Objective: Previous linkage and allelic association studies using DNA polymorphisms, cosegregation of cytogenetic abnormalities with psychiatric illness, and assignment of genes involved in neutotransmitter metabolism suggested that chromosome 11 may harbor a gene predisposing to bipolar illness. The authors examined linkage in the families of 14 probands with bipolar illness, with the candidate genes tyrosine hydroxylase (TH), D4 dopamine receptor (DRD4) at 11p15, tyrosinase (TYR) at 11q14-q21, and D2 dopamine receptor (DRD2) at 11q22-q23, as well as with the c-Harvey-ras oncogene (HRAS) and insulin gene (INS), both located at 11p15, a region that previously showed linkage to bipolar illness.
Method: The genetic data were analyzed with both lod score analysis (parametric) and affected-sib-pair analysis (nonparametric); both narrow and broad definitions of the clinical phenotype were used. Further influences of diagnostic uncertainties were accounted for by using diagnostic probability classes weighing the stability of each phenotype.
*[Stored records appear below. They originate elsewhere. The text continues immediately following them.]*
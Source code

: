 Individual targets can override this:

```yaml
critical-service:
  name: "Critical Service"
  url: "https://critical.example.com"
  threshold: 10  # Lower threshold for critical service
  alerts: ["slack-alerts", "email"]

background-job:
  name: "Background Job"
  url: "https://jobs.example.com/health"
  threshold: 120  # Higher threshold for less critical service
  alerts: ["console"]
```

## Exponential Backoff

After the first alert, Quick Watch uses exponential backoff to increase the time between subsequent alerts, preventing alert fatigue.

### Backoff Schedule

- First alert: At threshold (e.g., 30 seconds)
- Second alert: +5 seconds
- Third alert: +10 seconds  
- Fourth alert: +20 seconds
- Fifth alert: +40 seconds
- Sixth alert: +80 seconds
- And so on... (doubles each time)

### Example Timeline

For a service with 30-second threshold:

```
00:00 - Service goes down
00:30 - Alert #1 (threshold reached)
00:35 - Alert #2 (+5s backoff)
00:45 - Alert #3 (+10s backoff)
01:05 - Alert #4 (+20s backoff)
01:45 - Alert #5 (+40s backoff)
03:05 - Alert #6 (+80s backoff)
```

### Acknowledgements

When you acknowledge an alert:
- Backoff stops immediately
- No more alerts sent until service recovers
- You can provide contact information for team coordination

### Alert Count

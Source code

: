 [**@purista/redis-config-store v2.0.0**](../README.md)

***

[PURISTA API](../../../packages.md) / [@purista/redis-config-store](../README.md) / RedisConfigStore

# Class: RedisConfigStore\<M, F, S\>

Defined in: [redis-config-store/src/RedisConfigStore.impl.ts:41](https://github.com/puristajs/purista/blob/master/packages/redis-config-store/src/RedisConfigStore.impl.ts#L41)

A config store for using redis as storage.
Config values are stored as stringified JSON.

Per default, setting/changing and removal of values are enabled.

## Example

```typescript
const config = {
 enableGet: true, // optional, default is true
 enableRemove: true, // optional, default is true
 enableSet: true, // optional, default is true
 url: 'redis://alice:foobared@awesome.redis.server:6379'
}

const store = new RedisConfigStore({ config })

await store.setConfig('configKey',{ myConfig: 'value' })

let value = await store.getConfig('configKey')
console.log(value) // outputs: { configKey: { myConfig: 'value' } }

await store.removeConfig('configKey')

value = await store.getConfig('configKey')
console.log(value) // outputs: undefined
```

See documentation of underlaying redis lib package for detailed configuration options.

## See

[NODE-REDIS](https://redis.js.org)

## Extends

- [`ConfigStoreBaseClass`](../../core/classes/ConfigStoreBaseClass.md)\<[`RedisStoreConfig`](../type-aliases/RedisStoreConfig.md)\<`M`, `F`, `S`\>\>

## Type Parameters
Results: Two-point linkage results excluded close linkage of bipolar illness to each candidate gene; negative results were also obtained when the narrow definition of the clinical phenotype was used. Moreover, multipoint linkage analysis of HRAS and INS excluded the 11p15 region encompassing both DRD4 and TH. In agreement with the negative linkage results, affected-sib-pair analysis did not show preferential sharing of marker alleles at any of the candidate genes.
Conclusions: The negative results obtained under different genetic models exclude a frequent role for DRD4, TH, TYR, and DRD2 in the pathogenesis of bipolar illness.